Reasons for attacks on Azerbaijan - simpler than you think
Baku, Azerbaijan, May 4
By Tim Tal - Trend:
Azerbaijan has its hands full - dealing with the ongoing occupation of its lands, getting ready to hold the First European Games and being busy with energy-related projects.
A pair of extra hands would've been great - to strangle the attempts to smear the country's image on the international stage. The reasons for negative activity and black "PR" against Azerbaijan is explainable - as the country gains more political weight, the attacks increase. In recent years, the country has become bigger, in terms of reaching the next level of visibility and credibility on the world stage.
The world powers, standing at the "top level" have always been looking down on countries standing on a couple of levels below, and suppressed any attempts of those countries to "get to the next level". Azerbaijan however continues to climb the "ladder", and a lot of those who stand above, do not appreciate that.
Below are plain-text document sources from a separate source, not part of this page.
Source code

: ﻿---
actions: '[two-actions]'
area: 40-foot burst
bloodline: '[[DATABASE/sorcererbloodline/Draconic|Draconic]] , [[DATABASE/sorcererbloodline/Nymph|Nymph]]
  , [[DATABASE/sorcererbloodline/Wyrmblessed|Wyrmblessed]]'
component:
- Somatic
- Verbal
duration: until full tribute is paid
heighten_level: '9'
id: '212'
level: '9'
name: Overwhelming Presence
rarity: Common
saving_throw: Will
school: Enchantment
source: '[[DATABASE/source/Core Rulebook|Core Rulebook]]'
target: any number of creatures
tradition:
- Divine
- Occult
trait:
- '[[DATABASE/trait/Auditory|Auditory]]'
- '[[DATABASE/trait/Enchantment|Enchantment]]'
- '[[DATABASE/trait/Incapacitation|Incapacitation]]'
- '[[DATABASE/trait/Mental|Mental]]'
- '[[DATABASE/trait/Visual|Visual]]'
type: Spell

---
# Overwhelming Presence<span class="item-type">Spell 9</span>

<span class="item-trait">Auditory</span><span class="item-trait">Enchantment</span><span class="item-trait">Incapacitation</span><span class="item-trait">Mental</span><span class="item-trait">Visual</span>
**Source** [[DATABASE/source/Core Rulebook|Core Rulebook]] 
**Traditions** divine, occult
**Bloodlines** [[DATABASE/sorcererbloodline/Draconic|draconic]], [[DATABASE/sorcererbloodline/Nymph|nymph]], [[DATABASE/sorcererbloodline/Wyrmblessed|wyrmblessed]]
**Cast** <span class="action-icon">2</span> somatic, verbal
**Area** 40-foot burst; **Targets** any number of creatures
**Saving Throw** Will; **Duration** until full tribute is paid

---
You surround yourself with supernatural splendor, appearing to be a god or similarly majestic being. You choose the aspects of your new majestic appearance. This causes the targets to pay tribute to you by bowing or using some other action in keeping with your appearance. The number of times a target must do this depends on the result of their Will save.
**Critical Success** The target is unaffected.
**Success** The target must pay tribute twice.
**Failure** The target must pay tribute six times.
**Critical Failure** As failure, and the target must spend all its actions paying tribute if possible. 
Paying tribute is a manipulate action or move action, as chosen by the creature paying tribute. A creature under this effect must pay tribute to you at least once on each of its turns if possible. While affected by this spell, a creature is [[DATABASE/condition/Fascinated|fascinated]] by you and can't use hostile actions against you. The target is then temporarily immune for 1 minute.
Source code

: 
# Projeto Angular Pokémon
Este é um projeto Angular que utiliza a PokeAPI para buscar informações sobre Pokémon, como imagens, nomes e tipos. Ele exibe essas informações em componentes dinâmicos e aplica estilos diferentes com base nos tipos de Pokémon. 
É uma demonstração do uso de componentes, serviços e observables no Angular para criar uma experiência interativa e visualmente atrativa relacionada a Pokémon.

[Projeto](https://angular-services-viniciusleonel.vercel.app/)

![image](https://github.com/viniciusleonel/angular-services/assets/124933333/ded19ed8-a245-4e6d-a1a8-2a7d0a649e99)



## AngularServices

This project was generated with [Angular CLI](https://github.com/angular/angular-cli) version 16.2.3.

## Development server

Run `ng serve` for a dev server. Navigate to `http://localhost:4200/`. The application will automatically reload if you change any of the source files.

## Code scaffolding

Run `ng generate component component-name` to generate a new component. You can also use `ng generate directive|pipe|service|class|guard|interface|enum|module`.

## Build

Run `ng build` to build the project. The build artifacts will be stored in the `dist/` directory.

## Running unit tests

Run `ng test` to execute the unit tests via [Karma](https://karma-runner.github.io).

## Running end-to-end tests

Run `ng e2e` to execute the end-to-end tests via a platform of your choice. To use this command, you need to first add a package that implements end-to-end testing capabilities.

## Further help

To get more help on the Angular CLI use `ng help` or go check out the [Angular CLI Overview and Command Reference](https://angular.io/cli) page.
Bigger states seem to have little understanding of how much Azerbaijan had to deal with throughout its 20-plus years of independence to reach where it is right now. That is, with the ongoing occupation of the country's territory by neighboring Armenia.
Today, Azerbaijan is vitally important for several reasons, the biggest of which is gas. Azerbaijan has initiated the TANAP project, which is part of a bigger Southern Gas Corridor. Azerbaijan is not only investing its own money into this, but it also offers Europe an alternative resource of gas supplies. Azerbaijan's energy policy is growing and many European countries are looking forward to what the country can provide. Eternal dependence on Russia today is hardly an option.
The fact that Azerbaijan is treated unfairly by the bigger countries is similar to discrimination. I am sure a lot of people in the US remember those days, when people of color would be denied jobs, services and even simple joys of life, simply because they were thought of as being inferior to the whites. Not that it is totally gone today, but still.
Similar thing is happening with Azerbaijan. The US, for example, is having enough of problems with human rights itself, which are vividly demonstrated all over the local media outlets. This is while Azerbaijan is being attacked with the same, the human rights issue - something that cannot be solved within a month, a year or even ten years.
Some very important positive factors about Azerbaijan are often overlooked. Azerbaijan is a reliable partner, it co-exists in peace with its neighbors, except for Armenia (would you be friends with an aggressor, occupying your land?).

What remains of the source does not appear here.